The consequences of a bad digital footprint can impact college choices – and what college officials find can hurt way more than not getting enough likes on a post. It can be part of the decision about whether the student is a “right fit” for the college.
A 2019 poll by Kaplan Test Prep found that 36 percent of college admissions counselors visit applicants’ social media profiles including Facebook, Instagram, Twitter and YouTube to learn more about them.
What can parents do to help their kids establish a positive social media presence? According to Hamzavi, a mother of four, the most important tool parents have is talking with their child from the beginning about values and how to stick to them online. Establishing basic online rules, such as not posting comments about someone if you wouldn’t say it to their face, can help kids build a healthy media presence.
For older children who already have multiple social media accounts, the desire to clean up their online presence must come from them.
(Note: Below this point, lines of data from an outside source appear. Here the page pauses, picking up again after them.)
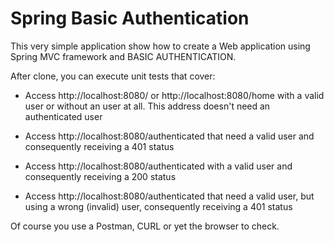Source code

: # Spring Basic Authentication

This very simple application show how to create a Web application 
using Spring MVC framework and BASIC AUTHENTICATION.

After clone, you can execute unit tests that cover:

- Access http://localhost:8080/ or http://localhost:8080/home with
a valid user or without an user at all. This address doesn't need an 
authenticated user

- Access http://localhost:8080/authenticated that need a valid user and
consequently receiving a 401 status 

- Access http://localhost:8080/authenticated with a valid user and
consequently receiving a 200 status

- Access http://localhost:8080/authenticated that need a valid user, 
but using a wrong (invalid) user, consequently receiving a 401 status

Of course you use a Postman, CURL or yet the browser to check.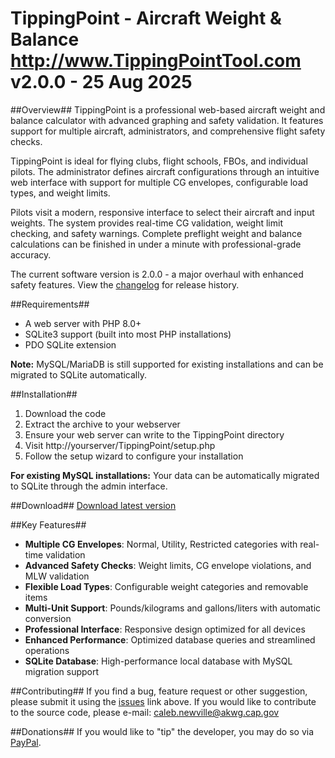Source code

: TippingPoint - Aircraft Weight & Balance
http://www.TippingPointTool.com
v2.0.0 - 25 Aug 2025
========================================

##Overview##
TippingPoint is a professional web-based aircraft weight and balance calculator with advanced graphing and safety validation. It features support for multiple aircraft, administrators, and comprehensive flight safety checks.

TippingPoint is ideal for flying clubs, flight schools, FBOs, and individual pilots. The administrator defines aircraft configurations through an intuitive web interface with support for multiple CG envelopes, configurable load types, and weight limits.

Pilots visit a modern, responsive interface to select their aircraft and input weights. The system provides real-time CG validation, weight limit checking, and safety warnings. Complete preflight weight and balance calculations can be finished in under a minute with professional-grade accuracy.

The current software version is 2.0.0 - a major overhaul with enhanced safety features. View the [changelog](https://github.com/CAP-CalebNewville/tipping-point/blob/main/changelog.txt) for release history.

##Requirements##
* A web server with PHP 8.0+
* SQLite3 support (built into most PHP installations)
* PDO SQLite extension

**Note:** MySQL/MariaDB is still supported for existing installations and can be migrated to SQLite automatically.

##Installation##
1. Download the code
2. Extract the archive to your webserver
3. Ensure your web server can write to the TippingPoint directory
4. Visit http://yourserver/TippingPoint/setup.php
5. Follow the setup wizard to configure your installation

**For existing MySQL installations:** Your data can be automatically migrated to SQLite through the admin interface.

##Download##
[Download latest version](https://github.com/CAP-CalebNewville/tipping-point/releases)

##Key Features##
* **Multiple CG Envelopes**: Normal, Utility, Restricted categories with real-time validation
* **Advanced Safety Checks**: Weight limits, CG envelope violations, and MLW validation
* **Flexible Load Types**: Configurable weight categories and removable items
* **Multi-Unit Support**: Pounds/kilograms and gallons/liters with automatic conversion
* **Professional Interface**: Responsive design optimized for all devices
* **Enhanced Performance**: Optimized database queries and streamlined operations
* **SQLite Database**: High-performance local database with MySQL migration support

##Contributing##
If you find a bug, feature request or other suggestion, please submit it using the [issues](https://github.com/CAP-CalebNewville/tipping-point/issues) link above.
If you would like to contribute to the source code, please e-mail: <caleb.newville@akwg.cap.gov>

##Donations##
If you would like to "tip" the developer, you may do so via [PayPal](https://www.paypal.com/cgi-bin/webscr?cmd=_s-xclick&hosted_button_id=34CMYSQG2R49Y).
Julie Fisher, social media expert, author and founder of yourdigitalguardian.com, says part of the problem parents face is they don’t even know where their kids are online. Parents may know about their kid’s Instagram but not their Finstagram, a fake Instagram account where teens share more candid posts with close friends.
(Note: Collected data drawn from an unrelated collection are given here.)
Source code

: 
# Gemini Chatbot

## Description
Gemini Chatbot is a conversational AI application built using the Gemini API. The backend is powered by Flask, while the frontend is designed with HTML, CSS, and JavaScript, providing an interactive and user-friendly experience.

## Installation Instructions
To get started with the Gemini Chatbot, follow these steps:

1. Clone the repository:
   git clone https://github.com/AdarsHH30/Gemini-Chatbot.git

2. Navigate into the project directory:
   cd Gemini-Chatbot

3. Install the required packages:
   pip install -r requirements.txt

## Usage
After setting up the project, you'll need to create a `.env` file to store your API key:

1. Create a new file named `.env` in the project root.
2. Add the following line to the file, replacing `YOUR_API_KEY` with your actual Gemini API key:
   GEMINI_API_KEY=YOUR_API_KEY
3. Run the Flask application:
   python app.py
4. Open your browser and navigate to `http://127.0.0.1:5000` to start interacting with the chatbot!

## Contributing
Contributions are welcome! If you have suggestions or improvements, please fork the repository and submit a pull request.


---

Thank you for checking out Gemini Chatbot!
As a guest speaker, Fisher has taught thousands of students at metro Detroit public schools her seven steps to cleaning up an online presence.
1. Be your authentic self!
Don’t have a fake persona, but understand other people will judge you through their own lens.
2. Take out the trash!
Clean up your language before applying for college. Go back and edit or delete posts that have foul language. Fisher advises juniors in high school start cleaning up their social media accounts.
3. Opt out of tags.
You can be making great decisions and friends can be making rotten ones. You don’t want other people making decisions about how you are portrayed online.
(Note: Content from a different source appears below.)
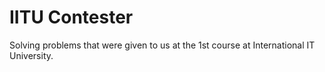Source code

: # IITU Contester
Solving problems that were given to us at the 1st course at International IT University.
4. Practice the two-second rule.
It’s important for kids to ask themselves, am I comfortable with teachers, parents, admissions counselors, police, clergy or coaches seeing this? If not, it shouldn’t be online.
5. What’s in the red Solo cup?
Make sure your posts won’t be misinterpreted. A picture of a teen holding a red Solo cup may be an innocent cup of juice, but the viewer may think it’s alcohol. You never get a second chance to make a good impression.
6. Live by the golden rule online.
As you would offline. Don’t be a jerk.
7. What goes on Instagram stays on Instagram.
Accounts may be private and tags may be limited but anyone can take a snapshot of a screen. Today’s friend may be tomorrow’s enemy.
Students shouldn’t clean-up their social media by deleting their accounts, however. When college decision makers are looking for candidate’s online presence, not finding any can raise red flags.
Fisher suggests high school and college students add one, key digital outlet, LinkedIn, so they can be found online.
Finally, she advises parents to breathe. “They’re going to make mistakes. We need to recognize it. Not catastrophize it, and tell them, ‘Let’s fix this. I’m going to be your partner,’” she says.